The Committee also approved 2019 cash and equity compensation plans for Edward McGowan, who has been elected by the Company’s Board of Directors to become the Company’s Chief Financial Officer as of March 1, 2019. The structure of, and financial metrics applicable to, the cash incentive plan and RSUs approved for McGowan are the same as those approved for Messrs. Leighton, Blumofe and McConnell. Effective March 1, 2019, his 2019 base salary will be $450,000, with a target cash bonus equal to 85% of his 2019 salary earnings and a maximum cash bonus equal to 170% of his 2019 salary earnings. The RSU grants approved for Mr. McGowan are as follows:
Name
Dollar Value of RSUs with Annual Vesting To Be Granted
Dollar Value of Corporate Performance-Based RSUs To Be Granted
Dollar Value of Stock Performance-Based Vested RSUs To Be Granted
 (target deliverable)
(maximum deliverable)
 (target deliverable)
 (maximum deliverable)
Mr. McGowan
$880,000
$880,000
$1,760,000
$440,000
$880,000

The Company and Mr. McGowan are parties to a change of control and severance agreement (the “COC Agreement”) consistent with the form of agreement previously filed with the Commission on November 17, 2015. Mr. McGowan is eligible to participate in the Akamai Technologies, Inc.
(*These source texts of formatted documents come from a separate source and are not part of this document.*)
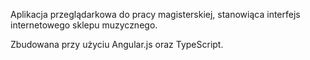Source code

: Aplikacja przeglądarkowa do pracy magisterskiej, stanowiąca interfejs internetowego sklepu muzycznego.

Zbudowana przy użyciu Angular.js oraz TypeScript.
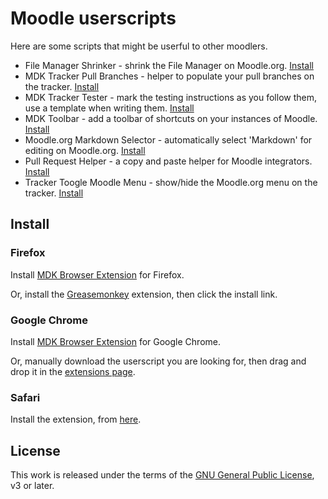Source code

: Moodle userscripts
==================

Here are some scripts that might be userful to other moodlers.

- File Manager Shrinker - shrink the File Manager on Moodle.org. [Install](https://github.com/danpoltawski/userscripts-moodle/raw/master/filemanger-shrinker.user.js)
- MDK Tracker Pull Branches - helper to populate your pull branches on the tracker. [Install](https://github.com/FMCorz/userscripts-moodle/raw/master/mdk-tracker-pull-branches.user.js)
- MDK Tracker Tester - mark the testing instructions as you follow them, use a template when writing them. [Install](https://github.com/FMCorz/userscripts-moodle/raw/master/mdk-tracker-tester.user.js)
- MDK Toolbar - add a toolbar of shortcuts on your instances of Moodle. [Install](https://github.com/FMCorz/userscripts-moodle/raw/master/mdk-toolbar.user.js)
- Moodle.org Markdown Selector - automatically select 'Markdown' for editing on Moodle.org. [Install](https://github.com/danpoltawski/userscripts-moodle/raw/master/moodleorg-markdown-selector.user.js)
- Pull Request Helper - a copy and paste helper for Moodle integrators. [Install](https://github.com/danpoltawski/userscripts-moodle/raw/master/pull-request-helper.user.js)
- Tracker Toogle Moodle Menu - show/hide the Moodle.org menu on the tracker. [Install](https://github.com/FMCorz/userscripts-moodle/raw/master/tracker-toggle-moodle-menu.user.js)

Install
-------

### Firefox

Install [MDK Browser Extension](https://addons.mozilla.org/en-US/firefox/addon/mdk-browser-extension/) for Firefox.

Or, install the [Greasemonkey](https://addons.mozilla.org/en-US/firefox/addon/greasemonkey/) extension, then click the install link.

### Google Chrome

Install [MDK Browser Extension](https://chrome.google.com/webstore/detail/mdk-browser-extension/iadpkkojcdoflinpncpkbonnhdlaicnc) for Google Chrome.

Or, manually download the userscript you are looking for, then drag and drop it in the [extensions page](chrome://chrome/extensions/).

### Safari

Install the extension, from [here](https://dl.dropbox.com/u/5403781/extensions/pull-request-helper.safariextz).

License
-------

This work is released under the terms of the [GNU General Public License](http://www.gnu.org/copyleft/gpl.html), v3 or later.
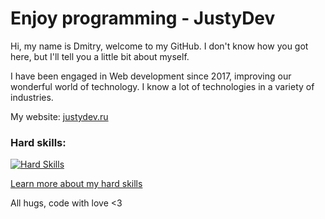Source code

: # Enjoy programming - JustyDev

Hi, my name is Dmitry, welcome to my GitHub. I don't know how you got here, but I'll tell you a little bit about myself.

I have been engaged in Web development since 2017, improving our wonderful world of technology. I know a lot of technologies in a variety of industries.

My website: [justydev.ru](https://justydev.ru)

### Hard skills:

[![Hard Skills](https://skillicons.dev/icons?i=ts,js,css,html,react,redux,vite,next,php,swift,java,nodejs,electron,git,docker,redis,mysql,postgresql&perline=9)](https://skillicons.dev)

[Learn more about my hard skills](https://github.com/JustyDev/JustyDev/blob/main/hardskills.md)

All hugs, code with love <3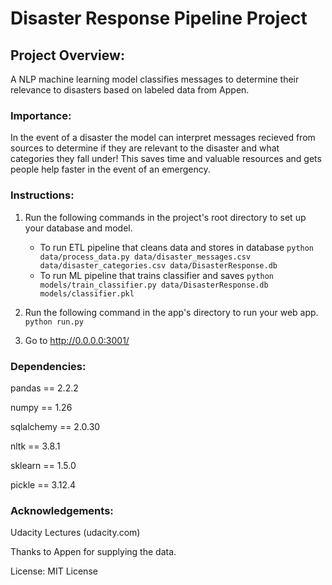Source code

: # Disaster Response Pipeline Project

## Project Overview:
A NLP machine learning model classifies messages to determine their relevance to disasters based on labeled data from Appen.

### Importance:
In the event of a disaster the model can interpret messages recieved from sources to determine if they are relevant to the disaster and what categories they fall under! This saves time and valuable resources and gets people help faster in the event of an emergency.

### Instructions:
1. Run the following commands in the project's root directory to set up your database and model.

    - To run ETL pipeline that cleans data and stores in database
        `python data/process_data.py data/disaster_messages.csv data/disaster_categories.csv data/DisasterResponse.db`
    - To run ML pipeline that trains classifier and saves
        `python models/train_classifier.py data/DisasterResponse.db models/classifier.pkl`

2. Run the following command in the app's directory to run your web app.
    `python run.py`

3. Go to http://0.0.0.0:3001/

### Dependencies:
pandas == 2.2.2

numpy == 1.26

sqlalchemy == 2.0.30

nltk == 3.8.1

sklearn == 1.5.0

pickle == 3.12.4

### Acknowledgements:

Udacity Lectures (udacity.com)

Thanks to Appen for supplying the data.

License: MIT License
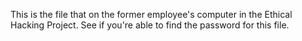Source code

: This is the file that on the former employee's computer in the Ethical Hacking Project. See if you're able to find the password for this file.

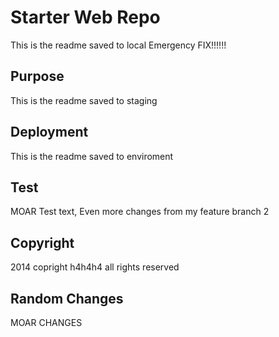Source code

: # Starter Web Repo
This is the readme saved to local
Emergency FIX!!!!!!
## Purpose
This is the readme saved to staging

## Deployment
This is the readme saved to enviroment

## Test

MOAR Test text,
Even more changes from my feature branch 2

## Copyright
2014 copright h4h4h4 all rights reserved

## Random Changes

MOAR CHANGES
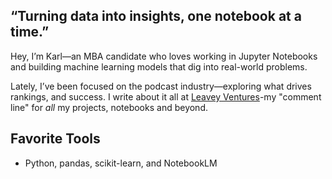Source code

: ## “Turning data into insights, one notebook at a time.”

Hey, I’m Karl—an MBA candidate who loves working in Jupyter Notebooks and building machine learning models that dig into real-world problems.

Lately, I’ve been focused on the podcast industry—exploring what drives rankings, and success. I write about it all at [Leavey Ventures](https://leaveyventures.substack.com)-my "comment line" for *all* my projects, notebooks and beyond.

## Favorite Tools
- Python, pandas, scikit-learn, and NotebookLM
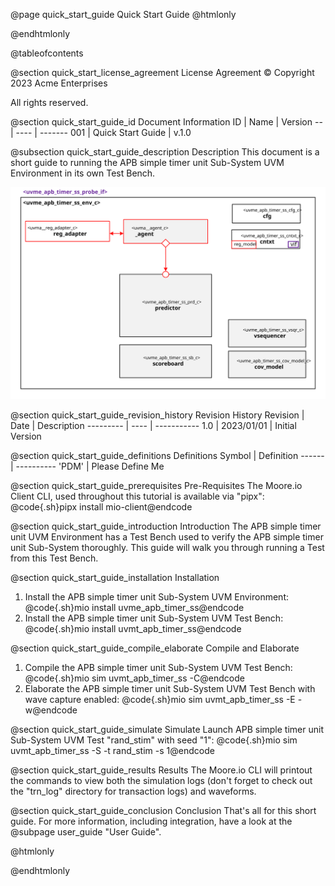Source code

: @page quick_start_guide Quick Start Guide
@htmlonly
<div class="autonumbering">
@endhtmlonly



@tableofcontents



@section quick_start_license_agreement License Agreement
© Copyright 2023 Acme Enterprises

All rights reserved.



@section quick_start_guide_id Document Information
ID | Name | Version
-- | ---- | -------
001 | Quick Start Guide | v.1.0


@subsection quick_start_guide_description Description
This document is a short guide to running the APB simple timer unit Sub-System UVM Environment in its own Test Bench.

![uvme_apb_timer_ss_env_c Block Diagram](env_block_diagram.svg)



@section quick_start_guide_revision_history Revision History
Revision  | Date | Description
--------- | ---- | -----------
1.0 | 2023/01/01 | Initial Version



@section quick_start_guide_definitions Definitions
Symbol | Definition
------ | ----------
 'PDM' | Please Define Me



@section quick_start_guide_prerequisites Pre-Requisites
The Moore.io Client CLI, used throughout this tutorial is available via "pipx":
@code{.sh}pipx install mio-client@endcode



@section quick_start_guide_introduction Introduction
The APB simple timer unit UVM Environment has a Test Bench used to verify the APB simple timer unit Sub-System thoroughly.
This guide will walk you through running a Test from this Test Bench.



@section quick_start_guide_installation Installation
1. Install the APB simple timer unit Sub-System UVM Environment: @code{.sh}mio install uvme_apb_timer_ss@endcode
2. Install the APB simple timer unit Sub-System UVM Test Bench: @code{.sh}mio install uvmt_apb_timer_ss@endcode


@section quick_start_guide_compile_elaborate Compile and Elaborate
1. Compile the APB simple timer unit Sub-System UVM Test Bench: @code{.sh}mio sim uvmt_apb_timer_ss -C@endcode
2. Elaborate the APB simple timer unit Sub-System UVM Test Bench with wave capture enabled: @code{.sh}mio sim uvmt_apb_timer_ss -E -w@endcode


@section quick_start_guide_simulate Simulate
Launch APB simple timer unit Sub-System UVM Test "rand_stim" with seed "1":
@code{.sh}mio sim uvmt_apb_timer_ss -S -t rand_stim -s 1@endcode



@section quick_start_guide_results Results
The Moore.io CLI will printout the commands to view both the simulation logs (don't forget to check out the "trn_log"
directory for transaction logs) and waveforms.



@section quick_start_guide_conclusion Conclusion
That's all for this short guide.  For more information, including integration, have a look at the @subpage user_guide "User Guide".



@htmlonly
</div>
@endhtmlonly
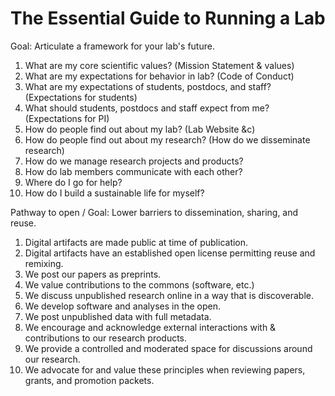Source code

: # The Essential Guide to Running a Lab

Goal: Articulate a framework for your lab's future.

1. What are my core scientific values? (Mission Statement & values)
2. What are my expectations for behavior in lab? (Code of Conduct)
3. What are my expectations of students, postdocs, and staff? (Expectations for students)
4. What should students, postdocs and staff expect from me? (Expectations for PI)
5. How do people find out about my lab? (Lab Website &c)
6. How do people find out about my research? (How do we disseminate research)
7. How do we manage research projects and products?
8. How do lab members communicate with each other?
9. Where do I go for help?
10. How do I build a sustainable life for myself?

Pathway to open / Goal: Lower barriers to dissemination, sharing, and reuse.

1. Digital artifacts are made public at time of publication.
2. Digital artifacts have an established open license permitting reuse and remixing.
3. We post our papers as preprints.
4. We value contributions to the commons (software, etc.)
5. We discuss unpublished research online in a way that is discoverable.
6. We develop software and analyses in the open.
7. We post unpublished data with full metadata.
8. We encourage and acknowledge external interactions with & contributions to our research products.
9. We provide a controlled and moderated space for discussions around our research.
10. We advocate for and value these principles when reviewing papers, grants, and promotion packets.
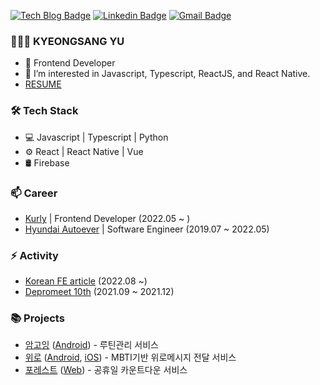 [![Tech Blog Badge](http://img.shields.io/badge/-Tech%20blog-black?style=flat-square&logo=github&link=https://ykss.netlify.app/)](https://ykss.netlify.app/) 
[![Linkedin Badge](https://img.shields.io/badge/-LinkedIn-blue?style=flat-square&logo=Linkedin&logoColor=white&link=https://www.linkedin.com/in/kyeongsangyu/)](https://www.linkedin.com/in/kyeongsangyu/) 
[![Gmail Badge](https://img.shields.io/badge/-Gmail-d14836?style=flat-square&logo=Gmail&logoColor=white&link=mailto:yukyeongsang@gmail.com)](mailto:yukyeongsang@gmail.com)

### 👨🏻‍💻   KYEONGSANG YU

- 👨 Frontend Developer
- 🌱 I’m interested in Javascript, Typescript, ReactJS, and React Native.
- [ RESUME ](https://ykss.notion.site/Kyeongsang-Yu-a4ddc1935ee74a0aafbb311aa7f675e7)


### 🛠  Tech Stack

- 💻  Javascript | Typescript | Python
- ⚙️  React | React Native | Vue  
- 🛢  Firebase 

### 📫  Career

- [Kurly](https://www.kurly.com/shop/main/index.php) | Frontend Developer (2022.05 ~ )
- [Hyundai Autoever](https://www.hyundai-autoever.com/kor/main/index.do) | Software Engineer (2019.07 ~ 2022.05)

### ⚡ Activity

- [Korean FE article](https://kofearticle.substack.com/) (2022.08 ~)
- [Depromeet 10th](https://www.depromeet.com/) (2021.09 ~ 2021.12)

### 📚 Projects

- [암고잉](https://www.notion.so/ykss/85634e9420184532af8683864a8c0409) ([Android](https://play.google.com/store/apps/details?id=com.dpm.imgoing)) - 루틴관리 서비스
- [위로](https://www.notion.so/ykss/Wero-7b5d4b63a3cb478e8c17e93fe089ba53) ([Android](https://play.google.com/store/apps/details?id=com.ykss.wero), [iOS](https://apps.apple.com/kr/app/%EC%9C%84%EB%A1%9C/id1604716763)) - MBTI기반 위로메시지 전달 서비스
- [포레스트](https://www.notion.so/ykss/forrest-566dadf9123b4ca392afb5f29dcb0570) ([Web](https://for-rest.netlify.app/)) - 공휴일 카운트다운 서비스
 


<!--
 [![ykss's github stats](https://github-readme-stats.vercel.app/api?username=ykss)](https://github.com/anuraghazra/github-readme-stats)
 
 <img src="https://github-readme-stats.vercel.app/api/top-langs/?username=ykss&layout=compact&theme=calm"/>
 
Here are some ideas to get you started:


- 👯 I’m looking to collaborate on ...
- 🤔 I’m looking for help with ...
- 💬 Ask me about ...
- 📫 How to reach me: ...
- 😄 Pronouns: ...
- ⚡ Fun fact: ...
-->
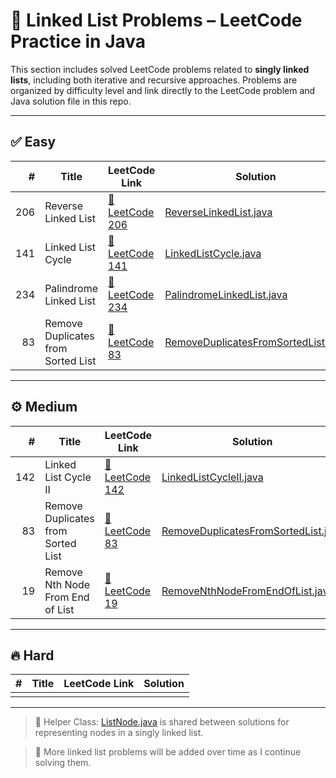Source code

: # 🔗 Linked List Problems – LeetCode Practice in Java

This section includes solved LeetCode problems related to **singly linked lists**, including both iterative and recursive approaches. Problems are organized by difficulty level and link directly to the LeetCode problem and Java solution file in this repo.

---

## ✅ Easy

| #   | Title               | LeetCode Link                                                        | Solution                                       |
|----:|---------------------|----------------------------------------------------------------------|------------------------------------------------|
| 206 | Reverse Linked List | [🔗 LeetCode 206](https://leetcode.com/problems/reverse-linked-list/) | [ReverseLinkedList.java](easy/ReverseLinkedList.java) |
| 141 | Linked List Cycle   | [🔗 LeetCode 141](https://leetcode.com/problems/linked-list-cycle/)   | [LinkedListCycle.java](easy/LinkedListCycle.java)     |
| 234 | Palindrome Linked List   | [🔗 LeetCode 234](https://leetcode.com/problems/palindrome-linked-list/)    | [PalindromeLinkedList.java](easy/PalindromeLinkedList.java) |
| 83  | Remove Duplicates from Sorted List | [🔗 LeetCode 83](https://leetcode.com/problems/remove-duplicates-from-sorted-list/) | [RemoveDuplicatesFromSortedList.java](easy/RemoveDuplicatesFromSortedList.java) |
---

## ⚙️ Medium

| #   | Title               | LeetCode Link                                                          | Solution                                           |
|----:|---------------------|------------------------------------------------------------------------|----------------------------------------------------|
| 142 | Linked List Cycle II | [🔗 LeetCode 142](https://leetcode.com/problems/linked-list-cycle-ii/) | [LinkedListCycleII.java](medium/LinkedListCycleII.java) |
| 83  | Remove Duplicates from Sorted List     | [🔗 LeetCode 83](https://leetcode.com/problems/remove-duplicates-from-sorted-list/) | [RemoveDuplicatesFromSortedList.java](easy/RemoveDuplicatesFromSortedList.java) |
| 19  | Remove Nth Node From End of List       | [🔗 LeetCode 19](https://leetcode.com/problems/remove-nth-node-from-end-of-list/)   | [RemoveNthNodeFromEndOfList.java](medium/RemoveNthNodeFromEndOfList.java) |
---

## 🔥 Hard

| #   | Title | LeetCode Link | Solution |
|----:|-------|----------------|----------|
|     |       |                |          |

---

> 📌 Helper Class: [ListNode.java](medium/ListNode.java) is shared between solutions for representing nodes in a singly linked list.

> 📌 More linked list problems will be added over time as I continue solving them.
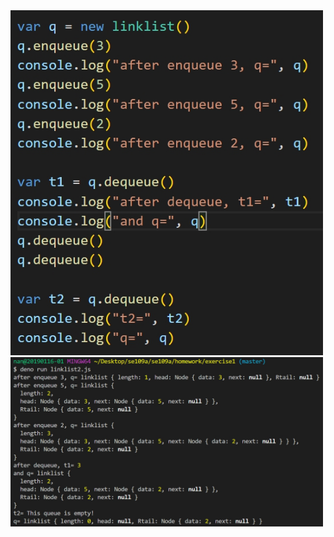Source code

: <img src="https://github.com/ayd0122344/se109a/blob/master/homework/exercise1%20-%20correction/instruction.jpg" width=500/>
<img src="https://github.com/ayd0122344/se109a/blob/master/homework/exercise1%20-%20correction/result.jpg" width=500/>

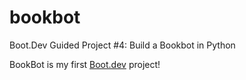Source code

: # bookbot
Boot.Dev Guided Project #4: Build a Bookbot in Python

BookBot is my first [Boot.dev](https://www.boot.dev) project!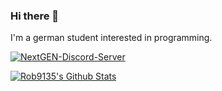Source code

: ### Hi there 👋

I'm a german student interested in programming.

[![NextGEN-Discord-Server](https://img.shields.io/discord/844189395019759687.svg?label=Discord&logo=Discord&color=7289da&style=for-the-badge)](https://discord.gg/WdUfNFpE)

[![Rob9135's Github Stats](https://github-readme-stats.vercel.app/api?username=rob9315)](https://github.com/anuraghazra/github-readme-stats)
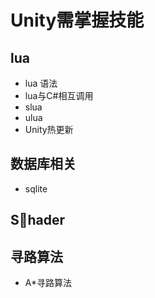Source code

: # Unity需掌握技能

## lua

- lua 语法
- lua与C#相互调用
- slua
- ulua
- Unity热更新

## 数据库相关

- sqlite

## Shader

## 寻路算法

- A*寻路算法
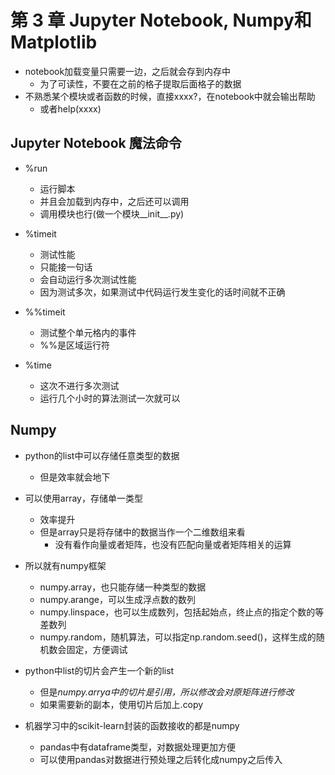 # 第 3 章 Jupyter Notebook, Numpy和Matplotlib

- notebook加载变量只需要一边，之后就会存到内存中
  - 为了可读性，不要在之前的格子提取后面格子的数据
- 不熟悉某个模块或者函数的时候，直接xxxx?，在notebook中就会输出帮助
  - 或者help(xxxx)

## Jupyter Notebook 魔法命令

- %run
  - 运行脚本
  - 并且会加载到内存中，之后还可以调用
  - 调用模块也行(做一个模块__init__.py)

- %timeit
  - 测试性能
  - 只能接一句话
  - 会自动运行多次测试性能
  - 因为测试多次，如果测试中代码运行发生变化的话时间就不正确

- %%timeit
  - 测试整个单元格内的事件
  - %%是区域运行符

- %time
  - 这次不进行多次测试
  <!-- - 输出CPU time和wall time
    - 多线程中wall time(物理世界时间) < CPU time(所有核心加起来的运行时间) -->
  - 运行几个小时的算法测试一次就可以


## Numpy

- python的list中可以存储任意类型的数据
  - 但是效率就会地下
- 可以使用array，存储单一类型
  - 效率提升
  - 但是array只是将存储中的数据当作一个二维数组来看
    - 没有看作向量或者矩阵，也没有匹配向量或者矩阵相关的运算

- 所以就有numpy框架
  - numpy.array，也只能存储一种类型的数据
  - numpy.arange，可以生成浮点数的数列
  - numpy.linspace，也可以生成数列，包括起始点，终止点的指定个数的等差数列
  - numpy.random，随机算法，可以指定np.random.seed()，这样生成的随机数会固定，方便调试
  
- python中list的切片会产生一个新的list
  - 但是*numpy.arrya中的切片是引用，所以修改会对原矩阵进行修改*
  - 如果需要新的副本，使用切片后加上.copy

- 机器学习中的scikit-learn封装的函数接收的都是numpy
  - pandas中有dataframe类型，对数据处理更加方便
  - 可以使用pandas对数据进行预处理之后转化成numpy之后传入

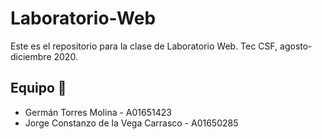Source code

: # Laboratorio-Web

Este es el repositorio para la clase de Laboratorio Web. Tec CSF, agosto-diciembre 2020. 

## Equipo 🚀
* Germán Torres Molina - A01651423
* Jorge Constanzo de la Vega Carrasco - A01650285


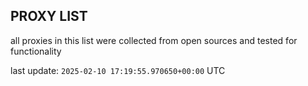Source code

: ## PROXY LIST

all proxies in this list were collected from open sources and tested for functionality

last update: `2025-02-10 17:19:55.970650+00:00` UTC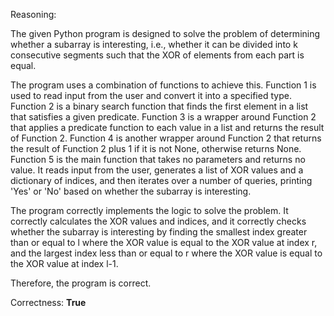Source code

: Reasoning:

The given Python program is designed to solve the problem of determining whether a subarray is interesting, i.e., whether it can be divided into k consecutive segments such that the XOR of elements from each part is equal.

The program uses a combination of functions to achieve this. Function 1 is used to read input from the user and convert it into a specified type. Function 2 is a binary search function that finds the first element in a list that satisfies a given predicate. Function 3 is a wrapper around Function 2 that applies a predicate function to each value in a list and returns the result of Function 2. Function 4 is another wrapper around Function 2 that returns the result of Function 2 plus 1 if it is not None, otherwise returns None. Function 5 is the main function that takes no parameters and returns no value. It reads input from the user, generates a list of XOR values and a dictionary of indices, and then iterates over a number of queries, printing 'Yes' or 'No' based on whether the subarray is interesting.

The program correctly implements the logic to solve the problem. It correctly calculates the XOR values and indices, and it correctly checks whether the subarray is interesting by finding the smallest index greater than or equal to l where the XOR value is equal to the XOR value at index r, and the largest index less than or equal to r where the XOR value is equal to the XOR value at index l-1.

Therefore, the program is correct.

Correctness: **True**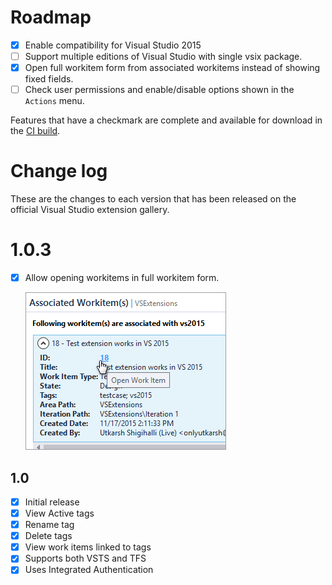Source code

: # Roadmap

- [x] Enable compatibility for Visual Studio 2015
- [ ] Support multiple editions of Visual Studio with single vsix package.
- [x] Open full workitem form from associated workitems instead of showing fixed fields.
- [ ] Check user permissions and enable/disable options shown in the `Actions` menu.

Features that have a checkmark are complete and available for
download in the
[CI build](http://vsixgallery.com/extension/a1e38ebe-f115-4ad6-bb1a-bf1c62ff4758/).

# Change log

These are the changes to each version that has been released
on the official Visual Studio extension gallery.

# 1.0.3

- [x] Allow opening workitems in full workitem form.

    ![Open Workitem](screenshots/open-workitem.png)

## 1.0

- [x] Initial release
- [x] View Active tags
- [x] Rename tag
- [x] Delete tags
- [x] View work items linked to tags
- [x] Supports both VSTS and TFS
- [x] Uses Integrated Authentication
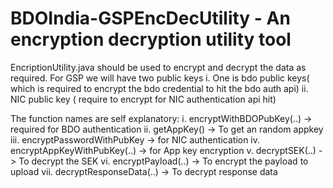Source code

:# BDOIndia-GSPEncDecUtility - An encryption decryption utility tool
EncriptionUtility.java should be used to encrypt and decrypt the data as required.
For GSP we will have two public keys 
i. One is bdo public keys( which is required to encrypt the bdo credential to hit the bdo auth api)
ii. NIC public key ( require to encrypt for NIC authentication api hit)
    
The function names are self explanatory:
i.  encryptWithBDOPubKey(..) -> required for BDO authentication
ii. getAppKey() -> To get an random appkey
iii. encryptPasswordWithPubKey -> for NIC authentication
iv. encryptAppKeyWithPubKey(..) -> for App key encryption
v. decryptSEK(..) -> To decrypt the SEK
vi. encryptPayload(..) -> To encrypt the payload to upload
vii. decryptResponseData(..) -> To decrypt response data
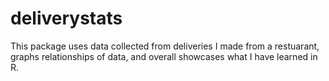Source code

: # deliverystats
This package uses data collected from deliveries I made from a restuarant, 
graphs relationships of data, and overall showcases what I have learned in R.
Executive Severance Plan that was previously filed with the Commission on July 23, 2012 (the “Severance Plan”).
On February 25, 2019, the Company entered into a Transition Agreement with James Benson, the Company’s principal financial officer, setting forth the terms of his employment as an advisor to the Chief Executive Officer from March 1, 2019 through September 30, 2019 (or such other date as agreed to by the parties)





to assist with transitioning Mr. Benson’s duties and responsibilities to Mr. McGowan. Pursuant to the terms of the Transition Agreement, Mr. Benson will maintain his current annualized salary of $500,000 through April 2019 and thereafter receive a salary of $10,000 per month until September 30, 2019. In addition, he will receive a lump sum cash bonus of $150,000 payable upon termination of his employment with the Company at such time. The Transition Agreement also provides for the continued vesting of performance-based RSUs issued to Mr. Benson in 2017 and 2018 (the “2017 and 2018 PRSUs”), consistent with existing vesting schedules, to the extent earned based on the Company’s certified performance through December 31, 2018, notwithstanding the fact that he will not be an employee of the Company on such vesting date(s). In the event Mr. Benson is terminated without “cause” or resigns for “good reason” (each as defined in the Transition Agreement) following a change of control of Akamai that occurs between March 1, 2019 and September 30, 2019, he will be entitled to accelerated vesting of the earned portion of the 2017 and 2018 PRSUs based on the actual level of financial achievement. The description of the Transition Agreement contained herein is qualified in its entirety by reference to the copy thereof filed herewith as Exhibit 10.1 and incorporated herein by reference.

Item 9.01
Financial Statements and Exhibits

(d)
Exhibits

10.1    Transition Agreement dated February 25, 2019 between the Registrant and James Benson

SIGNATURE
Pursuant to the requirements of the Securities Exchange Act of 1934, the Registrant has duly caused this report to be signed on its behalf by the undersigned hereunto duly authorized.